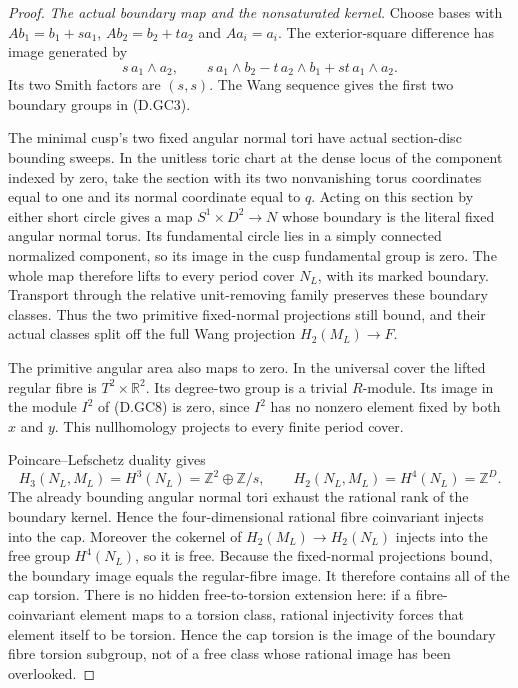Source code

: \begin{proof}
\emph{The actual boundary map and the nonsaturated kernel.}
Choose bases with
$A b_1=b_1+s a_1$, $A b_2=b_2+t a_2$ and
$A a_i=a_i$. The exterior-square difference has
image generated by
\[
 s\,a_1\wedge a_2,\qquad
 s\,a_1\wedge b_2-t\,a_2\wedge b_1
                         +st\,a_1\wedge a_2 .
                                                        \tag{D.GC13}
\]
Its two Smith factors are $(s,s)$.
The Wang sequence gives the first two boundary
groups in (D.GC3).

The minimal cusp's two fixed angular normal
tori have actual section-disc bounding sweeps.
In the unitless toric chart at the dense locus
of the component indexed by zero, take the
section with its two nonvanishing torus
coordinates equal to one and its normal
coordinate equal to $q$. Acting on this
section by either short circle gives a map
$S^1\times D^2\to N$ whose boundary is the
literal fixed angular normal torus. Its
fundamental circle lies in a simply connected
normalized component, so its image in the
cusp fundamental group is zero. The whole
map therefore lifts to every period cover
$N_L$, with its marked boundary. Transport
through the relative unit-removing family
preserves these boundary classes. Thus the
two primitive fixed-normal projections still
bound, and their actual classes split off
the full Wang projection $H_2(M_L)\to F$.

The primitive angular area also maps to zero.
In the universal cover the lifted regular
fibre is $T^2\times\mathbb R^2$. Its degree-two
group is a trivial $R$-module. Its image in
the module $I^2$ of (D.GC8) is zero, since
$I^2$ has no nonzero element fixed by both
$x$ and $y$. This nullhomology projects to
every finite period cover.

Poincare--Lefschetz duality gives
\[
 H_3(N_L,M_L)=H^3(N_L)=\mathbb Z^2\oplus\mathbb Z/s,
 \qquad H_2(N_L,M_L)=H^4(N_L)=\mathbb Z^D .
                                                        \tag{D.GC14}
\]
The already bounding angular normal tori exhaust
the rational rank of the boundary kernel.
Hence the four-dimensional rational fibre
coinvariant injects into the cap.
Moreover the cokernel of
$H_2(M_L)\to H_2(N_L)$ injects into the free
group $H^4(N_L)$, so it is free.
Because the fixed-normal projections bound,
the boundary image equals the regular-fibre image.
It therefore contains all of the cap torsion.
There is no hidden free-to-torsion extension
here: if a fibre-coinvariant element maps to
a torsion class, rational injectivity forces
that element itself to be torsion. Hence
the cap torsion is the image of the boundary
fibre torsion subgroup, not of a free class
whose rational image has been overlooked.


\end{proof}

______________________________

Work instructions
Wherever "component" turns up in the records, copy the whole line.

Task solution
of the component indexed by zero, take the
normalized component, so its image in the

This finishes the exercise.